ExclusiveNewsNewsletterShockNG

Kamo State’s Cinema Debut, King of Thieves on Netflix, Chude Jideonwo’s Madam President and Call of My Life Goes to the UK

Good afternoon from Lagos. The FIFA World Cup is underway in the United States, Canada and Mexico, and Nigeria is watching from the couch.

No Super Eagles in the tournament, but that has not stopped Nigerian football fans from finding their own entertainment — specifically, in the comment sections under South Africa’s matches. The online trolling of Bafana Bafana supporters, fuelled by longstanding frustration over xenophobia against Nigerians in South Africa and the looming June 30 deportation deadline, has become its own parallel tournament. Nigerian Twitter is winning that one comfortably.
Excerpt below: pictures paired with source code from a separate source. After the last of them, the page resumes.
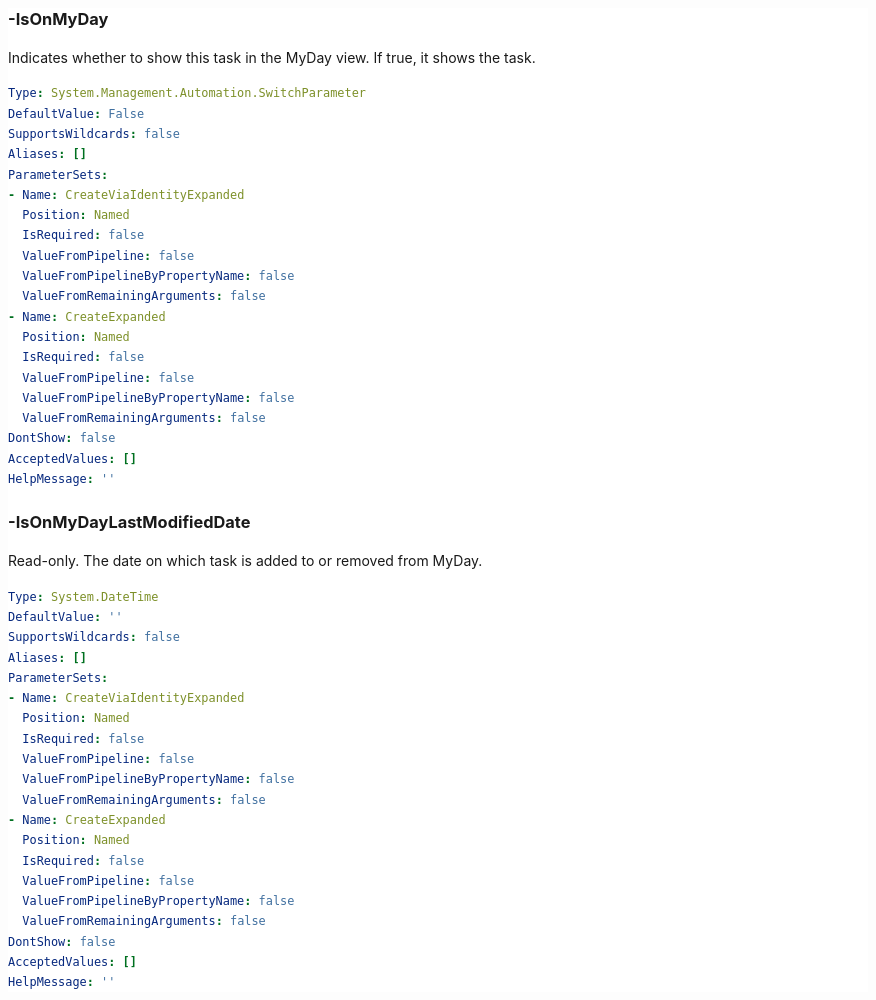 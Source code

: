 ### -IsOnMyDay

Indicates whether to show this task in the MyDay view.
If true, it shows the task.

```yaml
Type: System.Management.Automation.SwitchParameter
DefaultValue: False
SupportsWildcards: false
Aliases: []
ParameterSets:
- Name: CreateViaIdentityExpanded
  Position: Named
  IsRequired: false
  ValueFromPipeline: false
  ValueFromPipelineByPropertyName: false
  ValueFromRemainingArguments: false
- Name: CreateExpanded
  Position: Named
  IsRequired: false
  ValueFromPipeline: false
  ValueFromPipelineByPropertyName: false
  ValueFromRemainingArguments: false
DontShow: false
AcceptedValues: []
HelpMessage: ''
```

### -IsOnMyDayLastModifiedDate

Read-only.
The date on which task is added to or removed from MyDay.

```yaml
Type: System.DateTime
DefaultValue: ''
SupportsWildcards: false
Aliases: []
ParameterSets:
- Name: CreateViaIdentityExpanded
  Position: Named
  IsRequired: false
  ValueFromPipeline: false
  ValueFromPipelineByPropertyName: false
  ValueFromRemainingArguments: false
- Name: CreateExpanded
  Position: Named
  IsRequired: false
  ValueFromPipeline: false
  ValueFromPipelineByPropertyName: false
  ValueFromRemainingArguments: false
DontShow: false
AcceptedValues: []
HelpMessage: ''
```
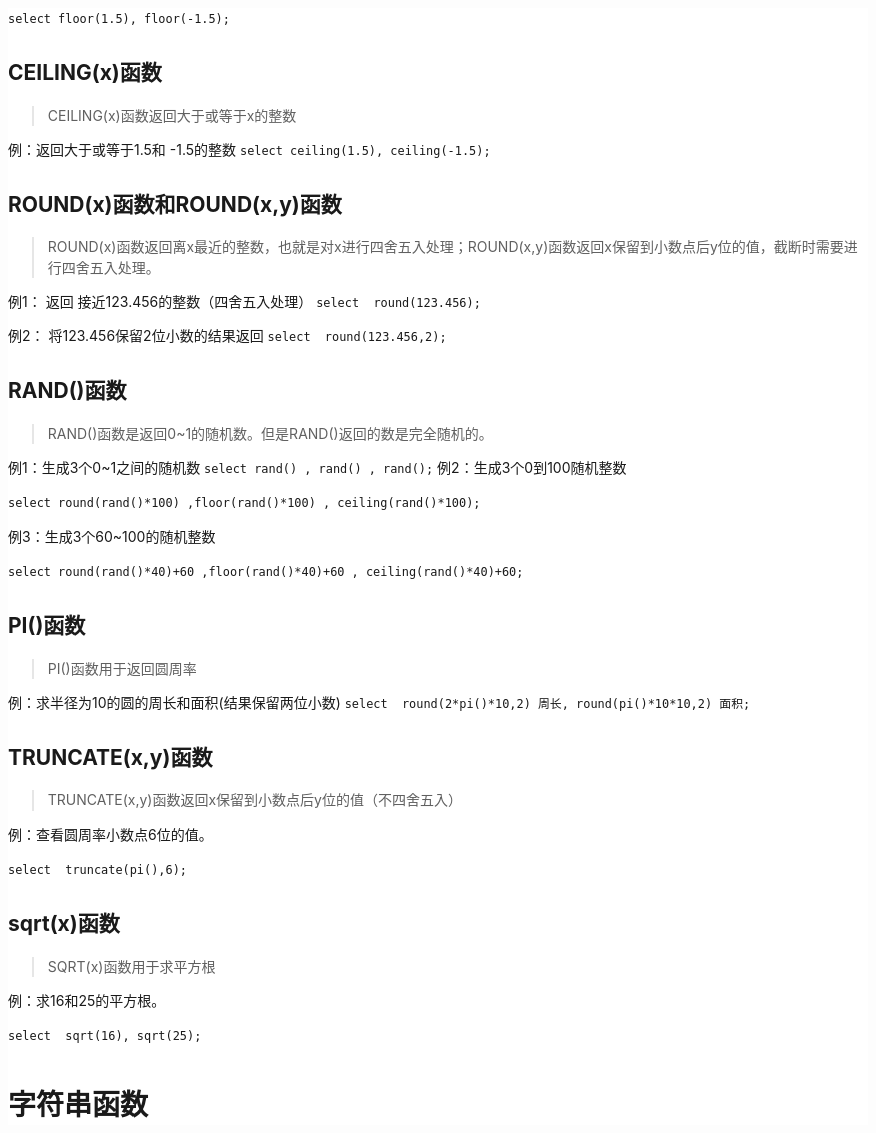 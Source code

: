 `select floor(1.5), floor(-1.5);`

##	 CEILING(x)函数
>	CEILING(x)函数返回大于或等于x的整数

例：返回大于或等于1.5和 -1.5的整数
`select ceiling(1.5), ceiling(-1.5);`

##	 ROUND(x)函数和ROUND(x,y)函数
>	ROUND(x)函数返回离x最近的整数，也就是对x进行四舍五入处理；ROUND(x,y)函数返回x保留到小数点后y位的值，截断时需要进行四舍五入处理。

例1： 返回 接近123.456的整数（四舍五入处理）
`select  round(123.456);`

例2： 将123.456保留2位小数的结果返回
`select  round(123.456,2);`

## RAND()函数
>	RAND()函数是返回0~1的随机数。但是RAND()返回的数是完全随机的。

例1：生成3个0~1之间的随机数
`select rand() , rand() , rand();`
例2：生成3个0到100随机整数
```
select round(rand()*100) ,floor(rand()*100) , ceiling(rand()*100);
```

例3：生成3个60~100的随机整数
```
select round(rand()*40)+60 ,floor(rand()*40)+60 , ceiling(rand()*40)+60;
```

## PI()函数
>	PI()函数用于返回圆周率

例：求半径为10的圆的周长和面积(结果保留两位小数)
`select  round(2*pi()*10,2) 周长, round(pi()*10*10,2) 面积;`

## TRUNCATE(x,y)函数
>	TRUNCATE(x,y)函数返回x保留到小数点后y位的值（不四舍五入）

例：查看圆周率小数点6位的值。

`select  truncate(pi(),6);`

## sqrt(x)函数
>	SQRT(x)函数用于求平方根

例：求16和25的平方根。

`select  sqrt(16), sqrt(25);`
# 字符串函数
We will leave the football there. There is enough happening in the film industry to keep us busy. Here are your top stories.

TOP HEADLINES

1. Kamo State is Making His Cinema Debut

After 14 years in the skit business and then a big breakthrough into big screen films, Akinyoola Ayoola, Kamo State, is making his cinema debut. Titled Starlomo, the anticipated motion picture is set for September 2026, with Kayode Kasum directing. The question is whether Kamo State’s large, young, social media fanbase shows up to buy tickets. September gives the film space before December takes over the screens.

2. Uche Jombo Signs to Guguru Talent Management

Uche Jombo has signed to Guguru Media, founded by Mautin Olorunleke Tairu. Guguru’s roster already includes Uzor Arukwe, Omowunmi Dada, Adunni Ade, Najite Dede, Jude Chukwuka, Sharon Rotimi, and Kanyin Eros.  At this stage of her career, this is strategic repositioning, not a career launch. And this signals a new era for Jombo, who might become the hottest face to use for box office movies.
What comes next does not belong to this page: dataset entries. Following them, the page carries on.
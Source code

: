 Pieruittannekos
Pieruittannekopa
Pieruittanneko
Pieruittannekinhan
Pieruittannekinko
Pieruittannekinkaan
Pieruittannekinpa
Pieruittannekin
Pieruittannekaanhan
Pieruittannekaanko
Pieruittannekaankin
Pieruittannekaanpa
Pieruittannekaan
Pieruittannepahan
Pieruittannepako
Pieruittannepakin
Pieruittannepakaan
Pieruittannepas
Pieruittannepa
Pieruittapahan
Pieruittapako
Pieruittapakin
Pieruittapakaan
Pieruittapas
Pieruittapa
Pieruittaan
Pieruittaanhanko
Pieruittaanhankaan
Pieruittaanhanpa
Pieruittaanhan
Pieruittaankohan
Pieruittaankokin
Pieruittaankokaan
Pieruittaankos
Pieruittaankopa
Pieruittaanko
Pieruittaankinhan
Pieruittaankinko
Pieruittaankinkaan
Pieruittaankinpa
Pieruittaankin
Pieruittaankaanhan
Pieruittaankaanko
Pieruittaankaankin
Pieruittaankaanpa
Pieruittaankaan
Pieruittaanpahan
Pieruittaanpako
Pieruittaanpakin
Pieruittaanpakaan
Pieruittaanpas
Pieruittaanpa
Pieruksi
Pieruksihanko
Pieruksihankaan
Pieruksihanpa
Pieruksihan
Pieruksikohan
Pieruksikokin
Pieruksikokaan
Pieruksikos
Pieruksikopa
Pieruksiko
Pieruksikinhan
3. King of Thieves Arrives on Netflix June 26

Femi Adebayo’s King of Thieves arrives on Netflix June 26. The blockbuster opened April 8, 2022, ran 14 weeks, and grossed ₦320.8 million — the highest-grossing indigenous language Nollywood film at the time. Moved to Prime Video in August 2022. And now in 2026, Netflix is the third platform on which the title will screen. The film that proved the big-budget Yoruba epic was commercially viable is now beginning a 3rd act in its distribution journey.
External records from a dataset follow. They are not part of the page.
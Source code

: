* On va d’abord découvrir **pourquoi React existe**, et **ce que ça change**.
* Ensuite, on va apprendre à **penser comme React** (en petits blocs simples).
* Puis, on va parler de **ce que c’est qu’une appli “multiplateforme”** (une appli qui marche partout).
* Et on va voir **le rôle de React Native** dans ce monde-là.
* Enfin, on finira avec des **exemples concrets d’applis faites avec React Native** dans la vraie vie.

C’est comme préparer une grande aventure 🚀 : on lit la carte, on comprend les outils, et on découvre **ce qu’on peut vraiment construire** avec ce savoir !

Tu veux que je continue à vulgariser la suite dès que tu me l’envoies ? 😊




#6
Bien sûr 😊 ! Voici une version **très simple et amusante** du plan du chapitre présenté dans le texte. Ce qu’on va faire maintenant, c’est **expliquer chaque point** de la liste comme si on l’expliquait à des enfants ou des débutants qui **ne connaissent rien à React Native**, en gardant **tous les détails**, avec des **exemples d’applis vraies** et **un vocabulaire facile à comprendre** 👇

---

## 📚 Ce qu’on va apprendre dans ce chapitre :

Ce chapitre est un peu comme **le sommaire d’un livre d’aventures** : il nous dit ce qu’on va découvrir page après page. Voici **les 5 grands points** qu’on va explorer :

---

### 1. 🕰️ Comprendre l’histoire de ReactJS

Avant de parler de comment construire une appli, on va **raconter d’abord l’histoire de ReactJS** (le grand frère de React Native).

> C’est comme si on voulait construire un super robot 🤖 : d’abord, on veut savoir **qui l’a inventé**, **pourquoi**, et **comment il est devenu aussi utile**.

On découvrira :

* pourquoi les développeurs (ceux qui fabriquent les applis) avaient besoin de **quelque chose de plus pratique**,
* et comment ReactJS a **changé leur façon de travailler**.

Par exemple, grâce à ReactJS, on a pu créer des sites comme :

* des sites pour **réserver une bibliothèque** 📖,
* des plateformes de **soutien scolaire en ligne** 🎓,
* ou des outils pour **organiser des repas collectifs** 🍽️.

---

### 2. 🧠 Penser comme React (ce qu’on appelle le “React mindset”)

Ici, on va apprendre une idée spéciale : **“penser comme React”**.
4. Folagade Banks Takes Mama Deola to the Box Office

Folagade Banks is taking his internet character, Mama Deola, to the cinema. The box office question is direct: does an audience that has watched the character for free online show up to pay for a feature? Funke Akindele built her pipeline over the years with distribution infrastructure behind it. Mama Deola Wedding Story is a cleaner, faster test of whether digital character equity converts to ticket sales.

5. Call of My Life Gets a UK Theatrical Run on June 26

Call of My Life is currently sitting at ₦554 million and is still in cinemas. The noise around its Nigerian box office run has been loud enough to cross the Atlantic, and the UK theatrical opening on June 26 will test whether that noise travels with it. But performance is only part of the question. We are also watching how many cinemas it opens in, what the showtimes look like, and whether the team has a structured rollout plan that captures the diaspora audience properly, city by city, rather than a one-weekend, one-city situation. The Nigerian numbers made the case. Now we see if the UK campaign is built to match it.

6. Chude Jideonwo Reveals Cast for Madam President

Chude Jideonwo is making his scripted debut with Madam President. Cast confirmed: Teniola Aladese, Peggy Ovire, and Jide Kosoko. Jideonwo is known as a media personality and interviewer. A scripted series is a different discipline. The title sets a high expectation. The cast says he is not treating this as a soft entry.

By The Numbers

₦1.665B — Nollywood cumulative box office, H1 2026 (Top 7 titles)

The same measure in H1 2025 came to ₦1.77 billion. The first half of 2026 produced more releases but less revenue at the top. In the current market, ₦250 million is the blockbuster threshold — and only two films crossed it in H1 2026. The rest sit in noticeably lower territory. The mid-tier, the films that should be landing between ₦100 million and ₦250 million and building the market’s commercial foundation, is thin.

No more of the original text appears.